Figure 3

MK-28 selectively activates PERK using purified components in vitro. (A) MK-28 was tested for its effect on isolated PERK in vitro, showing an activating effect starting in the nanomolar range with an EC50 of 490 nM (see Supplementary Fig. S2). It was compared to the PERK inhibitor GSK606414, which exhibited the opposite effect than MK-28, showing strong inhibition. The graph shows PERK activity compared to untreated control (100%) (see Methods), expressed as medians +- interquartile range of 3 independent experiments. P value MK-28 1.11 μM vs. 0.37 μM = 0.04. (B) MK-28 revealed an activating effect, but in the micromolar range, on the related EIF2AK4 kinase (GCN2) with an EC50 of 3.5 μM, while no effect was observed for EIF2AK1 or EIF2AK2. Graph as in (A), P value for GCN2, MK-28 3.33 μM vs. 1.11 μM = 0.03. (C) MK-28 was tested over a panel of 391 kinases at 1 μM in duplicate tests (red and blue).

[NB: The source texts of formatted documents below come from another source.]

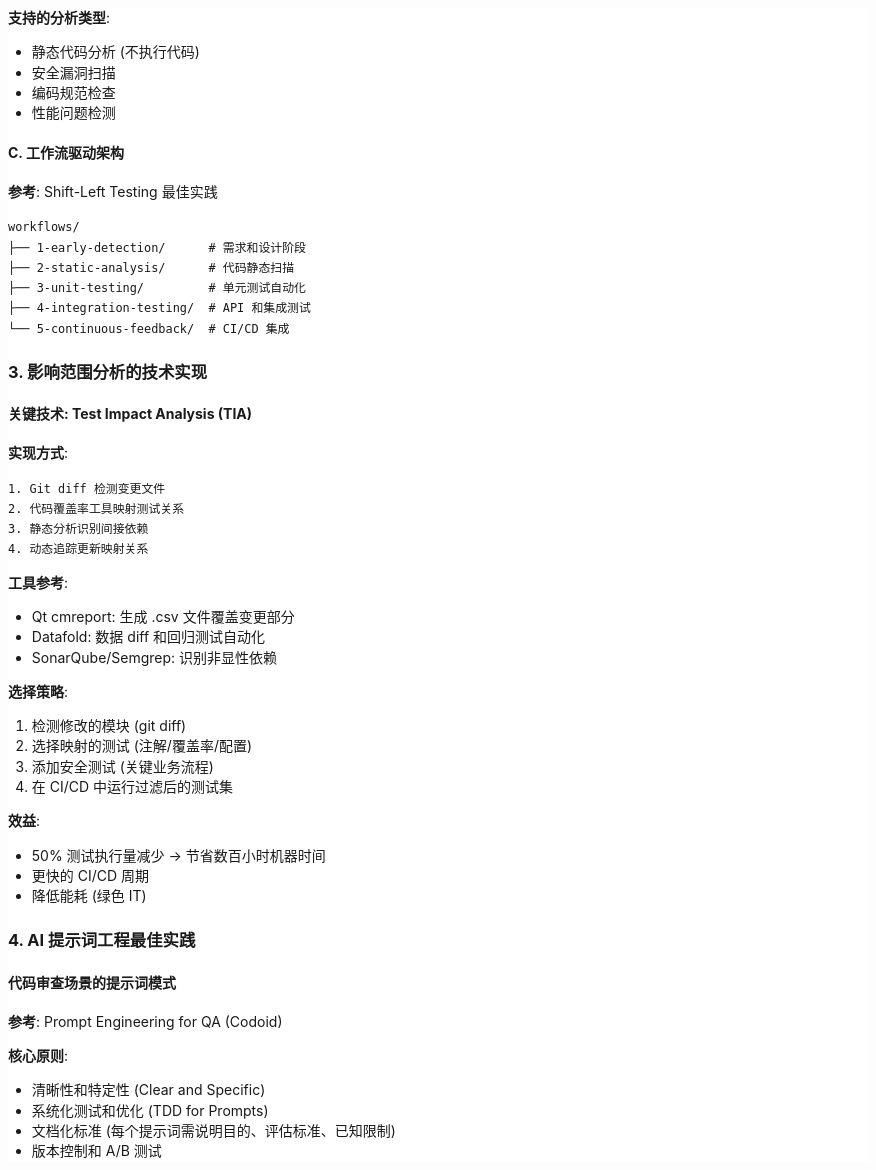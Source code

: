 **支持的分析类型**:
- 静态代码分析 (不执行代码)
- 安全漏洞扫描
- 编码规范检查
- 性能问题检测

#### C. 工作流驱动架构

**参考**: Shift-Left Testing 最佳实践
```
workflows/
├── 1-early-detection/      # 需求和设计阶段
├── 2-static-analysis/      # 代码静态扫描
├── 3-unit-testing/         # 单元测试自动化
├── 4-integration-testing/  # API 和集成测试
└── 5-continuous-feedback/  # CI/CD 集成
```

### 3. 影响范围分析的技术实现

#### 关键技术: Test Impact Analysis (TIA)

**实现方式**:
```
1. Git diff 检测变更文件
2. 代码覆盖率工具映射测试关系
3. 静态分析识别间接依赖
4. 动态追踪更新映射关系
```

**工具参考**:
- Qt cmreport: 生成 .csv 文件覆盖变更部分
- Datafold: 数据 diff 和回归测试自动化
- SonarQube/Semgrep: 识别非显性依赖

**选择策略**:
1. 检测修改的模块 (git diff)
2. 选择映射的测试 (注解/覆盖率/配置)
3. 添加安全测试 (关键业务流程)
4. 在 CI/CD 中运行过滤后的测试集

**效益**:
- 50% 测试执行量减少 → 节省数百小时机器时间
- 更快的 CI/CD 周期
- 降低能耗 (绿色 IT)

### 4. AI 提示词工程最佳实践

#### 代码审查场景的提示词模式

**参考**: Prompt Engineering for QA (Codoid)

**核心原则**:
- 清晰性和特定性 (Clear and Specific)
- 系统化测试和优化 (TDD for Prompts)
- 文档化标准 (每个提示词需说明目的、评估标准、已知限制)
- 版本控制和 A/B 测试

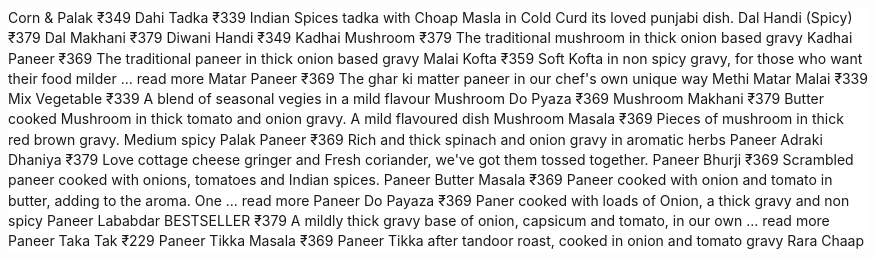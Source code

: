 Corn & Palak
₹349
Dahi Tadka
₹339
Indian Spices tadka with Choap Masla in Cold Curd its loved punjabi dish.
Dal Handi (Spicy)
₹379
Dal Makhani
₹379
Diwani Handi
₹349
Kadhai Mushroom
₹379
The traditional mushroom in thick onion based gravy
Kadhai Paneer
₹369
The traditional paneer in thick onion based gravy
Malai Kofta
₹359
Soft Kofta in non spicy gravy, for those who want their food milder ...
 read more
Matar Paneer
₹369
The ghar ki matter paneer in our chef's own unique way
Methi Matar Malai
₹339
Mix Vegetable
₹339
A blend of seasonal vegies in a mild flavour
Mushroom Do Pyaza
₹369
Mushroom Makhani
₹379
Butter cooked Mushroom in thick tomato and onion gravy. A mild flavoured dish
Mushroom Masala
₹369
Pieces of mushroom in thick red brown gravy. Medium spicy
Palak Paneer
₹369
Rich and thick spinach and onion gravy in aromatic herbs
Paneer Adraki Dhaniya
₹379
Love cottage cheese gringer and Fresh coriander, we've got them tossed together.
Paneer Bhurji
₹369
Scrambled paneer cooked with onions, tomatoes and Indian spices.
Paneer Butter Masala
₹369
Paneer cooked with onion and tomato in butter, adding to the aroma. One ...
 read more
Paneer Do Payaza
₹369
Paner cooked with loads of Onion, a thick gravy and non spicy
Paneer Lababdar
BESTSELLER
₹379
A mildly thick gravy base of onion, capsicum and tomato, in our own ...
 read more
Paneer Taka Tak
₹229
Paneer Tikka Masala
₹369
Paneer Tikka after tandoor roast, cooked in onion and tomato gravy
Rara Chaap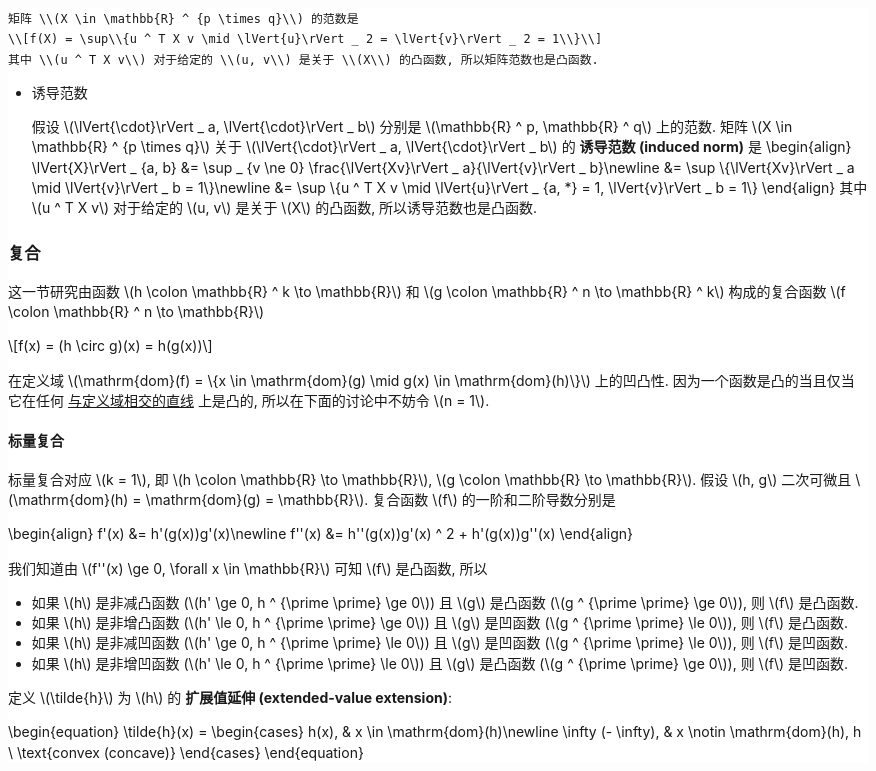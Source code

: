     矩阵 \\(X \in \mathbb{R} ^ {p \times q}\\) 的范数是
    \\[f(X) = \sup\\{u ^ T X v \mid \lVert{u}\rVert _ 2 = \lVert{v}\rVert _ 2 = 1\\}\\]
    其中 \\(u ^ T X v\\) 对于给定的 \\(u, v\\) 是关于 \\(X\\) 的凸函数, 所以矩阵范数也是凸函数.

- 诱导范数

    假设 \\(\lVert{\cdot}\rVert _ a, \lVert{\cdot}\rVert _ b\\) 分别是 \\(\mathbb{R} ^ p, \mathbb{R} ^ q\\) 上的范数. 矩阵 \\(X \in \mathbb{R} ^ {p \times q}\\) 关于 \\(\lVert{\cdot}\rVert _ a, \lVert{\cdot}\rVert _ b\\) 的 __诱导范数 (induced norm)__ 是
    \begin{align}
        \lVert{X}\rVert _ {a, b}
        &= \sup _ {v \ne 0} \frac{\lVert{Xv}\rVert _ a}{\lVert{v}\rVert _ b}\newline
        &= \sup \\{\lVert{Xv}\rVert _ a \mid \lVert{v}\rVert _ b = 1\\}\newline
        &= \sup \\{u ^ T X v \mid \lVert{u}\rVert _ {a, *} = 1, \lVert{v}\rVert _ b = 1\\}
    \end{align}
    其中 \\(u ^ T X v\\) 对于给定的 \\(u, v\\) 是关于 \\(X\\) 的凸函数, 所以诱导范数也是凸函数.

### 复合

这一节研究由函数 \\(h \colon \mathbb{R} ^ k \to \mathbb{R}\\) 和 \\(g \colon \mathbb{R} ^ n \to \mathbb{R} ^ k\\) 构成的复合函数 \\(f \colon \mathbb{R} ^ n \to \mathbb{R}\\)

\\[f(x) = (h \circ g)(x) = h(g(x))\\]

在定义域 \\(\mathrm{dom}(f) = \\{x \in \mathrm{dom}(g) \mid g(x) \in \mathrm{dom}(h)\\}\\) 上的凹凸性. 因为一个函数是凸的当且仅当它在任何 [与定义域相交的直线](https://snowztail.com/cvx-3-functions/#%E5%92%8C%E5%AE%9A%E4%B9%89%E5%9F%9F%E7%9B%B8%E4%BA%A4%E7%9A%84%E7%9B%B4%E7%BA%BF) 上是凸的, 所以在下面的讨论中不妨令 \\(n = 1\\).

#### 标量复合

标量复合对应 \\(k = 1\\), 即 \\(h \colon \mathbb{R} \to \mathbb{R}\\), \\(g \colon \mathbb{R} \to \mathbb{R}\\). 假设 \\(h, g\\) 二次可微且 \\(\mathrm{dom}(h) = \mathrm{dom}(g) = \mathbb{R}\\). 复合函数 \\(f\\) 的一阶和二阶导数分别是

\begin{align}
    f'(x) &= h'(g(x))g'(x)\newline
    f''(x) &= h''(g(x))g'(x) ^ 2 + h'(g(x))g''(x)
\end{align}

我们知道由 \\(f''(x) \ge 0, \forall x \in \mathbb{R}\\) 可知 \\(f\\) 是凸函数, 所以

- 如果 \\(h\\) 是非减凸函数 (\\(h' \ge 0, h ^ {\prime \prime} \ge 0\\)) 且 \\(g\\) 是凸函数 (\\(g ^ {\prime \prime} \ge 0\\)), 则 \\(f\\) 是凸函数.
- 如果 \\(h\\) 是非增凸函数 (\\(h' \le 0, h ^ {\prime \prime} \ge 0\\)) 且 \\(g\\) 是凹函数 (\\(g ^ {\prime \prime} \le 0\\)), 则 \\(f\\) 是凸函数.
- 如果 \\(h\\) 是非减凹函数 (\\(h' \ge 0, h ^ {\prime \prime} \le 0\\)) 且 \\(g\\) 是凹函数 (\\(g ^ {\prime \prime} \le 0\\)), 则 \\(f\\) 是凹函数.
- 如果 \\(h\\) 是非增凹函数 (\\(h' \le 0, h ^ {\prime \prime} \le 0\\)) 且 \\(g\\) 是凸函数 (\\(g ^ {\prime \prime} \ge 0\\)), 则 \\(f\\) 是凹函数.

定义 \\(\tilde{h}\\) 为 \\(h\\) 的 __扩展值延伸 (extended-value extension)__:

\begin{equation}
    \tilde{h}(x) =
    \begin{cases}
        h(x), & x \in \mathrm{dom}(h)\newline
        \infty (- \infty), & x \notin \mathrm{dom}(h), h \ \text{convex (concave)}
    \end{cases}
\end{equation}
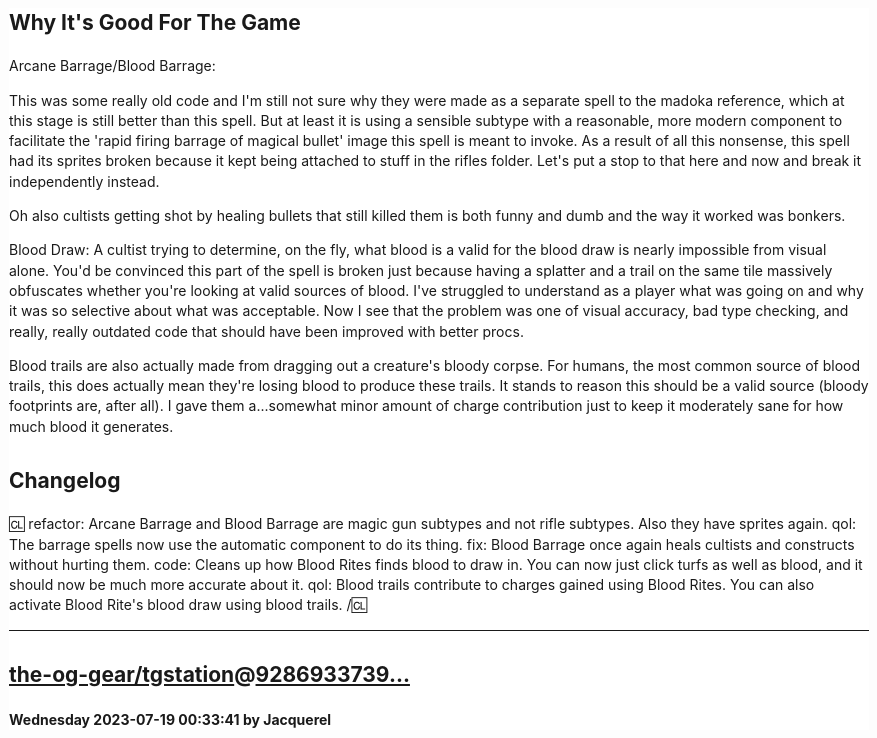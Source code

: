 ## Why It's Good For The Game

Arcane Barrage/Blood Barrage:

This was some really old code and I'm still not sure why they were made
as a separate spell to the madoka reference, which at this stage is
still better than this spell. But at least it is using a sensible
subtype with a reasonable, more modern component to facilitate the
'rapid firing barrage of magical bullet' image this spell is meant to
invoke. As a result of all this nonsense, this spell had its sprites
broken because it kept being attached to stuff in the rifles folder.
Let's put a stop to that here and now and break it independently
instead.

Oh also cultists getting shot by healing bullets that still killed them
is both funny and dumb and the way it worked was bonkers.

Blood Draw:
A cultist trying to determine, on the fly, what blood is a valid for the
blood draw is nearly impossible from visual alone. You'd be convinced
this part of the spell is broken just because having a splatter and a
trail on the same tile massively obfuscates whether you're looking at
valid sources of blood. I've struggled to understand as a player what
was going on and why it was so selective about what was acceptable. Now
I see that the problem was one of visual accuracy, bad type checking,
and really, really outdated code that should have been improved with
better procs.

Blood trails are also actually made from dragging out a creature's
bloody corpse. For humans, the most common source of blood trails, this
does actually mean they're losing blood to produce these trails. It
stands to reason this should be a valid source (bloody footprints are,
after all). I gave them a...somewhat minor amount of charge contribution
just to keep it moderately sane for how much blood it generates.

## Changelog
:cl:
refactor: Arcane Barrage and Blood Barrage are magic gun subtypes and
not rifle subtypes. Also they have sprites again.
qol: The barrage spells now use the automatic component to do its thing.
fix: Blood Barrage once again heals cultists and constructs without
hurting them.
code: Cleans up how Blood Rites finds blood to draw in. You can now just
click turfs as well as blood, and it should now be much more accurate
about it.
qol: Blood trails contribute to charges gained using Blood Rites. You
can also activate Blood Rite's blood draw using blood trails.
/:cl:

---
## [the-og-gear/tgstation](https://github.com/the-og-gear/tgstation)@[9286933739...](https://github.com/the-og-gear/tgstation/commit/92869337395a34eb372d7af6b3afaee4be4a7bef)
#### Wednesday 2023-07-19 00:33:41 by Jacquerel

EIF2AK3 (PERK) was the highest hit of the panel with an activation of 181,4% of the control (black arrow), P value vs. untreated = 0.006. The experiment was performed by Reaction Biology Corp. (see Methods) and only the “Atypical kinase panel” results are shown, including the four eIF2α kinases, (see Supplementary Table S1 for complete results for all 391 kinases).